Des femmes dans un sale état se trouvaient dans des cellules, les cheveux gras, portant des sous-vêtements crasseux, alors que leur peau était couverte d'hématomes, de sang séché, mais également de crasse. Leurs yeux affolés étaient hantés, miroir de l'horreur qu'elles avaient pu vivre, ici. Du vomi couvrait parfois le sol, se joignant à des excréments. L'odeur qui régnait retournait l'estomac aux personnes présentes.
Déshumanisées, elles se voyaient séquestrées, et je savais qu'elles avaient vécu les pires des atrocités. Et ça me rendait malade.
Ignorant mes membres crispés, je m'agenouillai devant l'une des cellules pour chercher le regard de la jeune fille qui y était enfermée. Elle ne devait même pas avoir la majorité. En me voyant, elle se tassa, et son corps se mit à trembler en m'observant avec effroi. Je devais faire peur, avec le sang qui me recouvrait, après avoir fait face à l'adversité. Mais qu'elle me toise comme si je ne valais pas mieux que ses geôliers... Ça me touchait plus que je ne voulais me l'avouer.
Je continuai mon inspection sans prêter davantage d'attention à son regard jaugeur. Ses côtes saillantes montraient la maigreur alarmante dont elle était victime.
En silence, je m'attardai sur ses joues rondes, ainsi que ses traits juvéniles, et mon sang s'enflamma de rage. Elle était si jeune. Son innocente volait me foutait en rogne.
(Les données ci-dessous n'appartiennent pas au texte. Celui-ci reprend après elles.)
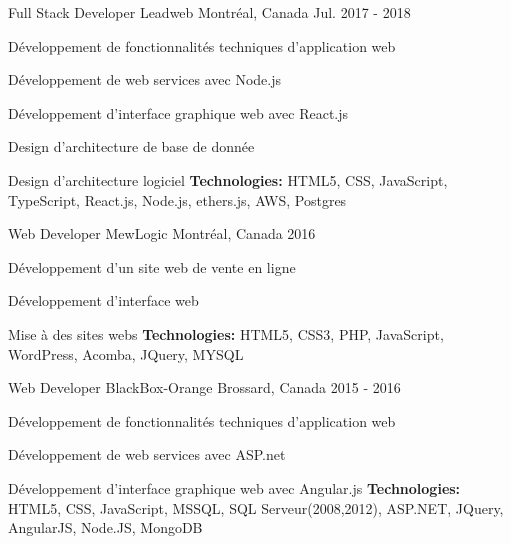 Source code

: \begin{cventries}
  \cventry
    {Full Stack Developer}
    {Leadweb}
    {Montréal, Canada}
    {Jul. 2017 - 2018}
    {
      \begin{cvitems}
        \item {Développement de fonctionnalités techniques d'application web}
        \item {Développement de web services avec Node.js}
        \item {Développement d'interface graphique web avec React.js}
        \item {Design d'architecture de base de donnée}
        \item {Design d'architecture logiciel}
        \newline
        \vspace{3mm}
        \textbf{Technologies: }{ HTML5, CSS, JavaScript, TypeScript, React.js, Node.js, ethers.js, AWS, Postgres }
      \end{cvitems}
    }

  \cventry
    {Web Developer}
    {MewLogic}
    {Montréal, Canada}
    {2016}
    {
      \begin{cvitems}
        \item {Développement d'un site web de vente en ligne}
        \item {Développement d’interface web}
        \item {Mise à des sites webs}
        \newline
        \vspace{3mm}
        \textbf{Technologies: }{ HTML5, CSS3, PHP, JavaScript,  WordPress, Acomba, JQuery, MYSQL }
      \end{cvitems}
    }
    \vspace{3mm}
    
  \cventry
    {Web Developer}
    {BlackBox-Orange}
    {Brossard, Canada}
    {2015 - 2016}
    {
      \begin{cvitems}
        \item {Développement de fonctionnalités techniques d'application web}
        \item {Développement de web services avec ASP.net}
        \item {Développement d'interface graphique web avec Angular.js}
        \newline
        \vspace{3mm}
        \textbf{Technologies: }{ HTML5, CSS, JavaScript, MSSQL, SQL Serveur(2008,2012), ASP.NET, JQuery, AngularJS, Node.JS, MongoDB}
      \end{cvitems}
    }
  

\end{cventries}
— Depuis quand sont-elles ici ? siffla Zack à l'attention d'un homme menotté qu'on avait réussi à appréhender sans trop le blesser.
Du moins, pas mortellement. Je mourrais d'envie de lui exploser la cervelle, mais il nous serait bien plus utile vivant, si on voulait obtenir des réponses.
Des indices, au moins.
— Allez... Allez... Vous faire... foutre, pesta-t-il faiblement.
J'aperçus Zack se tendre, et avant que l'homme ne réagisse, mon coéquipier lui lança un coup dans la mâchoire qui retomba sous sa puissance, avant qu'Acacia ne le relève en le fusillant des yeux, furieuse.
— Zack, ne l'amoche pas trop, on a encore besoin de lui..., lui dit-elle avant de poser son attention sur moi.
J'étais assailli de questions. Ce matin, j'avais reçu des messages m'indiquant qu'on pourrait trouver des indices concernant ce mystérieux gang. Si je m'étais d'abord attendu à un piège, j'avais fini par en parler à mes coéquipiers, qui avait décidé de m'accompagner. Ils s'étaient donc tapis dans l'ombre en attendant que j'entre dans la prison afin de chercher mon interlocuteur.
Et quand j'avais aperçu Melina, la surprise m'avait empêché de prévenir mes collègues. Le coup de feu avait été salvateur, dans un sens. Sans ça, mes coéquipiers ne se seraient jamais déployés.
Ce type qui m'avait envoyé des messages... Gab, me semblait-il. Il ne m'avait pas menti en disant que des femmes étaient séquestrées dans ce sous-sol. Et je savais qu'elles n'étaient pas les seules à vivre un tel enfer à cause de ce foutu gang, mais où pouvaient être les autres ?
Victor nous rejoignit, l'œil gonflé après s'être pris un coup lors de la mêlée face à certains guets surveillant le sous-sol. Ancien militaire, il était dans la brigade antigang depuis maintenant une dizaine d'années.
— Les secours sont arrivés, nous prévint-il.
Émilie, médecin, mais aussi amie de longue date, pénétra dans la pièce. Ses yeux se voilèrent de chagrin avant qu'elle ne s'approche de l'une des cellules où une femme recula, le regard vide.
Je me détournai pour souffler à la jeune fille :
— On va vous sortir d'ici. C'est terminé, d'accord ?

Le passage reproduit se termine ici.